(Records from a dataset)

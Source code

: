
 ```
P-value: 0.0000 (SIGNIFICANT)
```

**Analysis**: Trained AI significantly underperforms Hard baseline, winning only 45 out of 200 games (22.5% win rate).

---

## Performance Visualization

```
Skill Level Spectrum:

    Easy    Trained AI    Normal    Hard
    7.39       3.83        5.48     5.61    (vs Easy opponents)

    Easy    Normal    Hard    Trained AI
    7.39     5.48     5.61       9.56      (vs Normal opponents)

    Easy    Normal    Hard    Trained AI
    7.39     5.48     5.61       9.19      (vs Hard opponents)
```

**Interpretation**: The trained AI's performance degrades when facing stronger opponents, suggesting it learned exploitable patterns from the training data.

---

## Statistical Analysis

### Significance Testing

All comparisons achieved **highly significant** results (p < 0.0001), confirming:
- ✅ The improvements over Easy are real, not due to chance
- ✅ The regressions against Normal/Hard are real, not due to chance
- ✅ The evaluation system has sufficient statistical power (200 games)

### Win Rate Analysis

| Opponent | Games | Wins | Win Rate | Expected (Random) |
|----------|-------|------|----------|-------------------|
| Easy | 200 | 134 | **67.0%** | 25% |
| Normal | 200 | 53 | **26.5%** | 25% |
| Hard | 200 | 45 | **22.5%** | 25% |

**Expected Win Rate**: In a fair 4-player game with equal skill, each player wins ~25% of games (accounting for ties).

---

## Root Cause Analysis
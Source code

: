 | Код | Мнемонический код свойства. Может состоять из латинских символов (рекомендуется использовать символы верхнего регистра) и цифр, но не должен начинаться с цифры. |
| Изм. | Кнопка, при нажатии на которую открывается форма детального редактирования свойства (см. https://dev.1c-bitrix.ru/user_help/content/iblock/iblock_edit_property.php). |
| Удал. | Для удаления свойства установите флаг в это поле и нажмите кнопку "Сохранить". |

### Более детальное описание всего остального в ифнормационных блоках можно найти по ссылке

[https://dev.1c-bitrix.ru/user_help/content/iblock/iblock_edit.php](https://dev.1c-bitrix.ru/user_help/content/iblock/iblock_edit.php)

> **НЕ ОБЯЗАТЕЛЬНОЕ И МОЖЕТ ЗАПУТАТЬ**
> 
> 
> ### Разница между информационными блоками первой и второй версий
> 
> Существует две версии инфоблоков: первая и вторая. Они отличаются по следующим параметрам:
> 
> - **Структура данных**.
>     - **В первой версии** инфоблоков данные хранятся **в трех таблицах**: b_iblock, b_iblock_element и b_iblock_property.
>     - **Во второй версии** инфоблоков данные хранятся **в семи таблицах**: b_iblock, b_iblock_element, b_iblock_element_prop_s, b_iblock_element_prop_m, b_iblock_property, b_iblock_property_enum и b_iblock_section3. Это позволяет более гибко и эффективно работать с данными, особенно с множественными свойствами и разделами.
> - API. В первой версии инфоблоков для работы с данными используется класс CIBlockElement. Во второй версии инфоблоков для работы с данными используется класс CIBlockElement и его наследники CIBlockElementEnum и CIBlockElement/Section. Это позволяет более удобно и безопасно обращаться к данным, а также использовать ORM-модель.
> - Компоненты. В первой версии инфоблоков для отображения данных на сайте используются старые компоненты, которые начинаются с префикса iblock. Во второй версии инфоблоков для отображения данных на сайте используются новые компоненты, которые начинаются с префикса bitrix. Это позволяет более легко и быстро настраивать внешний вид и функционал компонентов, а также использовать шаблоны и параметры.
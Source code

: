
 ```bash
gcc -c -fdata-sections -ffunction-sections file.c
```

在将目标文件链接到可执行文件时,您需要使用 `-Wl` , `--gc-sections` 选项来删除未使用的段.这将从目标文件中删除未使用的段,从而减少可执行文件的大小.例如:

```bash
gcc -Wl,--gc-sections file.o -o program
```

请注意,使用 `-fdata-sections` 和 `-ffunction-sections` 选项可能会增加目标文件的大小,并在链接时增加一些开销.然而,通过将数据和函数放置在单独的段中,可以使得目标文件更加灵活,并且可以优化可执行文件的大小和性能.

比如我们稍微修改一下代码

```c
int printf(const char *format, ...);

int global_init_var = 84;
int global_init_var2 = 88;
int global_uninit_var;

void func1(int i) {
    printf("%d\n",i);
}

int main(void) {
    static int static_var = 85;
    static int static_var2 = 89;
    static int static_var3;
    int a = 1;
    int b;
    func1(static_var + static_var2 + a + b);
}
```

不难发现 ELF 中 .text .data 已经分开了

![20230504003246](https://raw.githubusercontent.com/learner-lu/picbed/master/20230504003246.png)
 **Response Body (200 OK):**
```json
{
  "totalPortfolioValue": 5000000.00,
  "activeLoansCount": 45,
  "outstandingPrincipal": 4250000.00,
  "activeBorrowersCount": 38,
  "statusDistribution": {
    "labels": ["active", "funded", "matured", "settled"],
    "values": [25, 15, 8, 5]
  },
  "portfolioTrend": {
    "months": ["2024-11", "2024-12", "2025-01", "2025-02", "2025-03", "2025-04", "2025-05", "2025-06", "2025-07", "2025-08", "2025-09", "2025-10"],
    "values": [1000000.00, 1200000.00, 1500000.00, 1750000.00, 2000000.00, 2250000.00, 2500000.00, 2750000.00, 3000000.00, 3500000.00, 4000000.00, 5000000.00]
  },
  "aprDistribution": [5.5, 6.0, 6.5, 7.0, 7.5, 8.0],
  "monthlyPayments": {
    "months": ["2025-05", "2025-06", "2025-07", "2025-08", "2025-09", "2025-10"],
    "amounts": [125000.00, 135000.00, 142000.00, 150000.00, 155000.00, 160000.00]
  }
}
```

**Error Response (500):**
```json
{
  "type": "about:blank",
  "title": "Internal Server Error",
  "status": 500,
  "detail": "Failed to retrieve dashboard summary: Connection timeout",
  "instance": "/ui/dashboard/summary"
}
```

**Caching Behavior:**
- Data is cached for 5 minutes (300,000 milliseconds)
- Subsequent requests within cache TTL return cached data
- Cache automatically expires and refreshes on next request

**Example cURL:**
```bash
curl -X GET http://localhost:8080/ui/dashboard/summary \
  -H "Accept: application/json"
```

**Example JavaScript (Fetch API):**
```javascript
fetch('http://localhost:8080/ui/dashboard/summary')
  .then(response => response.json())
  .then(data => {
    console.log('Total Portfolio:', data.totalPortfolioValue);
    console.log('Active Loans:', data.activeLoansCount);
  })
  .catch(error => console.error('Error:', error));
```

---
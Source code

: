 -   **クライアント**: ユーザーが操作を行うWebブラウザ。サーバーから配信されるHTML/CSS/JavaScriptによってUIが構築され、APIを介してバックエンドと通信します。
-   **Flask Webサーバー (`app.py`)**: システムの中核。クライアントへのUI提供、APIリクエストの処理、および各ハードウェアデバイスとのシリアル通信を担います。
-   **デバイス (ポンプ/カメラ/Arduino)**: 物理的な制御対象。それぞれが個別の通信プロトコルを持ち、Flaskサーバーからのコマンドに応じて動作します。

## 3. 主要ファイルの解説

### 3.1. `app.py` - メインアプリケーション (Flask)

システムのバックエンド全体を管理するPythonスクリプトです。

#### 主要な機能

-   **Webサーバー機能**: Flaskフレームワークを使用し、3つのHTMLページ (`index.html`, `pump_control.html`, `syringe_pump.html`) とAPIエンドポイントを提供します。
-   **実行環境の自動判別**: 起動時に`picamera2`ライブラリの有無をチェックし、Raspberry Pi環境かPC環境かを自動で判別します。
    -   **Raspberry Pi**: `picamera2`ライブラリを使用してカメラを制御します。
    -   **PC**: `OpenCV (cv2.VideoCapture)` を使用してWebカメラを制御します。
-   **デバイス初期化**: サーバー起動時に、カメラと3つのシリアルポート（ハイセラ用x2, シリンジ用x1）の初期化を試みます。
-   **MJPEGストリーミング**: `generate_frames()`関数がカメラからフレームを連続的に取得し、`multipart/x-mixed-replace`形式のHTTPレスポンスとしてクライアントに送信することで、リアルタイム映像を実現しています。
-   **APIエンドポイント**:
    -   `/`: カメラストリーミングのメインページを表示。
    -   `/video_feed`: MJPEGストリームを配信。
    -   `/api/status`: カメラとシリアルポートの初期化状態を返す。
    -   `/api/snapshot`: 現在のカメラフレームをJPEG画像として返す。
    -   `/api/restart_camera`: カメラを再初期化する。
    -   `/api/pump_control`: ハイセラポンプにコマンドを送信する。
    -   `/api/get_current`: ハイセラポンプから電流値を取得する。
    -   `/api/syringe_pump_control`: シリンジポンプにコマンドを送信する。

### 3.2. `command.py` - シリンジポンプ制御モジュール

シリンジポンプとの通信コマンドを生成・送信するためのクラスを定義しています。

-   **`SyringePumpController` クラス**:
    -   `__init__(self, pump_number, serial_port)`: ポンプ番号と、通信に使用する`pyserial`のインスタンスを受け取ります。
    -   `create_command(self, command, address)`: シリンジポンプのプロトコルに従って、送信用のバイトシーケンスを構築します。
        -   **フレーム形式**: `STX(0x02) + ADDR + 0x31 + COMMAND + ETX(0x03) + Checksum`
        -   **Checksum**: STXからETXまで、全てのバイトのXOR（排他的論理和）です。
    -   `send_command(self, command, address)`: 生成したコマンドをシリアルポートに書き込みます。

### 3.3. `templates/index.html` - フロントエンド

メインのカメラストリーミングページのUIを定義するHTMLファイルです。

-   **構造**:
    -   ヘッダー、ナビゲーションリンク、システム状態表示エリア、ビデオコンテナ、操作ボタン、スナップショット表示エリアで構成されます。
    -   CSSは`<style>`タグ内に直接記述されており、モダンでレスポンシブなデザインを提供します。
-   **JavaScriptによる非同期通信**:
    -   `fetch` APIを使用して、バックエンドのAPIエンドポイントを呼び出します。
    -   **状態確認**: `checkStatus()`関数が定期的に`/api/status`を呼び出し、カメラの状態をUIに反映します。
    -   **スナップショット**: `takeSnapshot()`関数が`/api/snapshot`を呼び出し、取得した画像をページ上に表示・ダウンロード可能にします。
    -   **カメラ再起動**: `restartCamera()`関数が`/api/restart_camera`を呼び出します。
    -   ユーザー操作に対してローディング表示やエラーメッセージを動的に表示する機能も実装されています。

_YOUR TASK:_ Among the entries above, the lines between the ones containing "(accounting for ties)." and "начинаться с цифры. |", inclusive, are to be transcribed exactly. No other line is to be given.

_COMPLETED EXERCISE:_
**Expected Win Rate**: In a fair 4-player game with equal skill, each player wins ~25% of games (accounting for ties).

---

## Root Cause Analysis
Source code

: | Код | Мнемонический код свойства. Может состоять из латинских символов (рекомендуется использовать символы верхнего регистра) и цифр, но не должен начинаться с цифры. |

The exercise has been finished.